· Primera lectura: 1º Reyes 19, 9a. 11-13a.
· Salmo responsorial: Salmo 84, ‘Muéstranos Señor, tu Misericordia y danos tu salvación’.
· Segunda lectura: Romanos 9, 1-5.
· Evangelio: Mateo 14, 22-33.
La muerte de Juan el Bautista a manos del rey Herodes provoca la primera crisis en el grupo de los discípulos y en el propio Jesús. Todos escuchaban con respeto al Bautista. Unos le temían, otros le admiraban, pero a ninguno dejaba indiferente, como nos muestra el Evangelio y la relación que tuvo con el Señor.
Esa circunstancia hace que Jesús y los suyos vuelvan a Galilea, a su tierra, buscando un lugar más tranquilo y sobre todo, más seguro. Pero no para esconderse, sino para seguir adelante con su tarea de anunciar a todos el Reino de su Padre del Cielo.
Y no sólo con palabras, sino con gestos tan “elocuentes” como la multiplicación de los panes y los peces que realiza en las orillas del lago con la multitud que se había acercado a escuchar su predicación. No solo les llenó el corazón con el amor de Dios sino también el estómago con el pan “partido y compartido”.
Pero al Maestro no le puede la fama. Quería proclamarlo rey la muchedumbre satisfecha, pues les había dado de comer multiplicando el pan. Ante eso, él prefiere volver su rostro al Padre, buscar la tranquilidad de la oración en un lugar sosegado. Y antes de retirarse a orar, les pidió a sus discípulos que se adelantaran en el camino hacia la otra orilla, que por allí iba a continuar su misión.
Esto va a dar pie a la escena que nos presenta el Evangelio, una escena donde la fe y la confianza en el Señor entran en juego. Los discípulos, hombres de la mar, ponen su proa en dirección a la otra orilla. Y como ocurre frecuentemente en el mar de Galilea, de pronto el viento contrario desató una importante marejada, que les impedía avanzar.
Pero lo que asustó a aquellos rudos “lobos de mar” no fueron las grandes olas golpeando en la barca sino que en medio del mar aparece una figura, a la que no reconocen en principio y que los llena de miedo, pues les parece que es un fantasma.
Pero a los gritos de miedo y estupor de ellos les responde la voz familiar y cariñosa de Jesús diciéndoles: «¡Ánimo, soy yo, no tengáis miedo!». No hace falta pensar mucho para ver que no les resultó fácil a los discípulos el creer lo que oían. ¿Cómo va a ser el Señor? Nadie puede andar sobre el agua…

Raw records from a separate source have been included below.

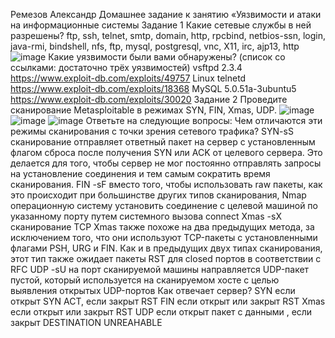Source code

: Ремезов Александр 
Домашнее задание к занятию «Уязвимости и атаки на информационные системы
Задание 1
Какие сетевые службы в ней разрешены?
ftp, ssh, telnet, smtp, domain, http, rpcbind, netbios-ssn, login, java-rmi, bindshell, nfs, ftp, mysql, postgresql, vnc, X11, irc, ajp13, http
![image](https://github.com/Dryid1984/SQL/assets/152690390/595b5335-11dd-4a9d-8a9a-41d02a8b88cd)
Какие уязвимости были вами обнаружены? (список со ссылками: достаточно трёх уязвимостей)
vsftpd 2.3.4    https://www.exploit-db.com/exploits/49757
Linux telnetd   https://www.exploit-db.com/exploits/18368
MySQL 5.0.51a-3ubuntu5  https://www.exploit-db.com/exploits/30020
Задание 2
Проведите сканирование Metasploitable в режимах SYN, FIN, Xmas, UDP.
![image](https://github.com/Dryid1984/SQL/assets/152690390/c646005e-aeef-4df4-89ee-7bfe1e863bbb)
![image](https://github.com/Dryid1984/SQL/assets/152690390/949cda2e-6f05-4f70-a1cb-cbed45f767ff)
![image](https://github.com/Dryid1984/SQL/assets/152690390/489e5a52-80e9-42fb-8e8f-6dd337c7b891)
Ответьте на следующие вопросы:
Чем отличаются эти режимы сканирования с точки зрения сетевого трафика?
SYN-sS сканирование отправляет ответный пакет на сервер с установленным флагом сброса после получения SYN или ACK от целевого сервера. Это делается для того, чтобы сервер не мог постоянно отправлять запросы на установление соединения и тем самым сократить время сканирования.
FIN -sF вместо того, чтобы использовать raw пакеты, как это происходит при большинстве других типов сканирования, Nmap операционную систему установить соединение с целевой машиной по указанному порту путем системного вызова connect
Xmas -sX сканирование TCP Xmas также похоже на два предыдущих метода, за исключением того, что они используют TCP-пакеты с установленными флагами PSH, URG и FIN. Как и в предыдущих двух типах сканирования, этот тип также ожидает пакеты RST для closed портов в соответствии с RFC
UDP -sU на порт сканируемой машины направляется UDP-пакет пустой, который используется на сканируемом хосте с целью выявления открытых UDP-портов
Как отвечает сервер?
SYN если открыт SYN ACT, если закрыт RST
FIN если открыт или закрыт RST
Xmas если открыт или закрыт RST
UDP если открыт пакет с данными , если закрыт DESTINATION UNREAHABLE
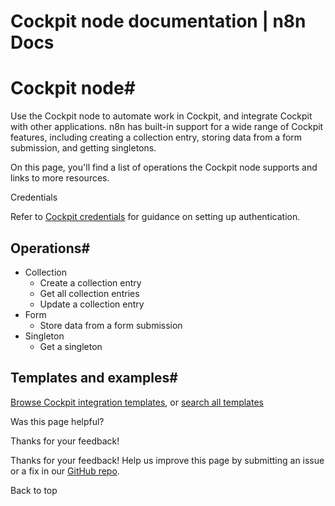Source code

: # Cockpit node documentation | n8n Docs

[ ](https://github.com/n8n-io/n8n-docs/edit/main/docs/integrations/builtin/app-nodes/n8n-nodes-base.cockpit.md "Edit this page")

# Cockpit node#

Use the Cockpit node to automate work in Cockpit, and integrate Cockpit with other applications. n8n has built-in support for a wide range of Cockpit features, including creating a collection entry, storing data from a form submission, and getting singletons.

On this page, you'll find a list of operations the Cockpit node supports and links to more resources.

Credentials

Refer to [Cockpit credentials](../../credentials/cockpit/) for guidance on setting up authentication. 

## Operations#

  * Collection
    * Create a collection entry
    * Get all collection entries
    * Update a collection entry
  * Form
    * Store data from a form submission
  * Singleton
    * Get a singleton

## Templates and examples#

[Browse Cockpit integration templates](https://n8n.io/integrations/cockpit/), or [search all templates](https://n8n.io/workflows/)

Was this page helpful? 

Thanks for your feedback! 

Thanks for your feedback! Help us improve this page by submitting an issue or a fix in our [GitHub repo](https://github.com/n8n-io/n8n-docs). 

Back to top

Y como casi siempre, es Pedro quien da un paso adelante para afrontar la situación: Si eres tú, mándame ir hacia a ti andando sobre el agua. Una locura. Pero en la fe, esto tiene un papel importante, el “romper” la razón, lo lógico para poder abrirse en plenitud al Señor. Él único que puede llenar nuestra vida.
Vente, le dice Jesús, y a la invitación de Jesús responde Pedro saltando de la barca y dirigiéndose a él. Pero como ocurre tantas veces, sólo con nuestras fuerzas no podemos avanzar. Nos entran las dudas, los miedos. Y hasta la tierra más firme se diluye bajo nuestros pies hundiéndonos sin remedio.
Ojalá nuestra reacción sea la de Pedro: Señor, que me hundo, sálvame. Sé mi luz. Sé mi fuerza. Normalmente somos hombres y mujeres de poca fe. Y por eso necesitamos sentirnos sujetos con fuerza por la mano del Maestro.
Porque encontrarse con el Señor es un hecho, que al hombre o la mujer que tiene la suerte de ocurrirle, le cambia la vida para siempre. Lo hace una persona nueva. Nos hace nuevas personas.
Del agradecimiento del corazón nace la alabanza. O en el caso de este evangelio, la confesión de fe en el Hijo de Dios: Señor, yo creo en ti, pero aumenta mi fe. Qué buena jaculatoria para estos próximos días. Buen domingo para todos. Qué Dios os bendiga.